• What to produce
Below is a listing to repeat exactly, with its pictures left out.

* * * * * * *

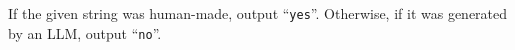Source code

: 
    If the given string was human-made, output ``\texttt{yes}''.
    Otherwise, if it was generated by an LLM, output ``\texttt{no}''.

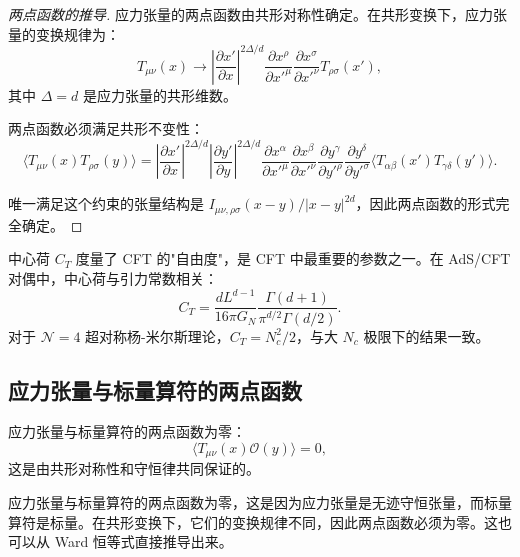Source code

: \begin{proof}[两点函数的推导]
应力张量的两点函数由共形对称性确定。在共形变换下，应力张量的变换规律为：
\begin{equation}
    T_{\mu\nu}(x) \to \left|\frac{\partial x'}{\partial x}\right|^{2\Delta/d} \frac{\partial x^\rho}{\partial x'^\mu} \frac{\partial x^\sigma}{\partial x'^\nu} T_{\rho\sigma}(x'),
\end{equation}
其中 $\Delta = d$ 是应力张量的共形维数。

两点函数必须满足共形不变性：
\begin{equation}
    \langle T_{\mu\nu}(x) T_{\rho\sigma}(y) \rangle = \left|\frac{\partial x'}{\partial x}\right|^{2\Delta/d} \left|\frac{\partial y'}{\partial y}\right|^{2\Delta/d} \frac{\partial x^\alpha}{\partial x'^\mu} \frac{\partial x^\beta}{\partial x'^\nu} \frac{\partial y^\gamma}{\partial y'^\rho} \frac{\partial y^\delta}{\partial y'^\sigma} \langle T_{\alpha\beta}(x') T_{\gamma\delta}(y') \rangle.
\end{equation}

唯一满足这个约束的张量结构是 $I_{\mu\nu,\rho\sigma}(x-y) / |x-y|^{2d}$，因此两点函数的形式完全确定。
\end{proof}

\begin{note}
中心荷 $C_T$ 度量了 CFT 的"自由度"，是 CFT 中最重要的参数之一。在 AdS/CFT 对偶中，中心荷与引力常数相关：
\begin{equation}
    C_T = \frac{d L^{d-1}}{16\pi G_N} \frac{\Gamma(d+1)}{\pi^{d/2} \Gamma(d/2)}.
\end{equation}
对于 $\mathcal{N}=4$ 超对称杨-米尔斯理论，$C_T = N_c^2 / 2$，与大 $N_c$ 极限下的结果一致。
\end{note}

\subsection{应力张量与标量算符的两点函数}

应力张量与标量算符的两点函数为零：
\begin{equation}
    \langle T_{\mu\nu}(x) \mathcal{O}(y) \rangle = 0,
\end{equation}
这是由共形对称性和守恒律共同保证的。

\begin{remark}[两点函数为零的原因]
应力张量与标量算符的两点函数为零，这是因为应力张量是无迹守恒张量，而标量算符是标量。在共形变换下，它们的变换规律不同，因此两点函数必须为零。这也可以从 Ward 恒等式直接推导出来。
\end{remark}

* * * * * * *

• Task solution
Source code

: 
    If the given string was human-made, output ``\texttt{yes}''.
    Otherwise, if it was generated by an LLM, output ``\texttt{no}''.

Source code

: \begin{proof}[两点函数的推导]
应力张量的两点函数由共形对称性确定。在共形变换下，应力张量的变换规律为：
\begin{equation}
    T_{\mu\nu}(x) \to \left|\frac{\partial x'}{\partial x}\right|^{2\Delta/d} \frac{\partial x^\rho}{\partial x'^\mu} \frac{\partial x^\sigma}{\partial x'^\nu} T_{\rho\sigma}(x'),
\end{equation}
其中 $\Delta = d$ 是应力张量的共形维数。

两点函数必须满足共形不变性：
\begin{equation}
    \langle T_{\mu\nu}(x) T_{\rho\sigma}(y) \rangle = \left|\frac{\partial x'}{\partial x}\right|^{2\Delta/d} \left|\frac{\partial y'}{\partial y}\right|^{2\Delta/d} \frac{\partial x^\alpha}{\partial x'^\mu} \frac{\partial x^\beta}{\partial x'^\nu} \frac{\partial y^\gamma}{\partial y'^\rho} \frac{\partial y^\delta}{\partial y'^\sigma} \langle T_{\alpha\beta}(x') T_{\gamma\delta}(y') \rangle.
\end{equation}

唯一满足这个约束的张量结构是 $I_{\mu\nu,\rho\sigma}(x-y) / |x-y|^{2d}$，因此两点函数的形式完全确定。
\end{proof}

\begin{note}
中心荷 $C_T$ 度量了 CFT 的"自由度"，是 CFT 中最重要的参数之一。在 AdS/CFT 对偶中，中心荷与引力常数相关：
\begin{equation}
    C_T = \frac{d L^{d-1}}{16\pi G_N} \frac{\Gamma(d+1)}{\pi^{d/2} \Gamma(d/2)}.
\end{equation}
对于 $\mathcal{N}=4$ 超对称杨-米尔斯理论，$C_T = N_c^2 / 2$，与大 $N_c$ 极限下的结果一致。
\end{note}

\subsection{应力张量与标量算符的两点函数}

应力张量与标量算符的两点函数为零：
\begin{equation}
    \langle T_{\mu\nu}(x) \mathcal{O}(y) \rangle = 0,
\end{equation}
这是由共形对称性和守恒律共同保证的。

\begin{remark}[两点函数为零的原因]
应力张量与标量算符的两点函数为零，这是因为应力张量是无迹守恒张量，而标量算符是标量。在共形变换下，它们的变换规律不同，因此两点函数必须为零。这也可以从 Ward 恒等式直接推导出来。
\end{remark}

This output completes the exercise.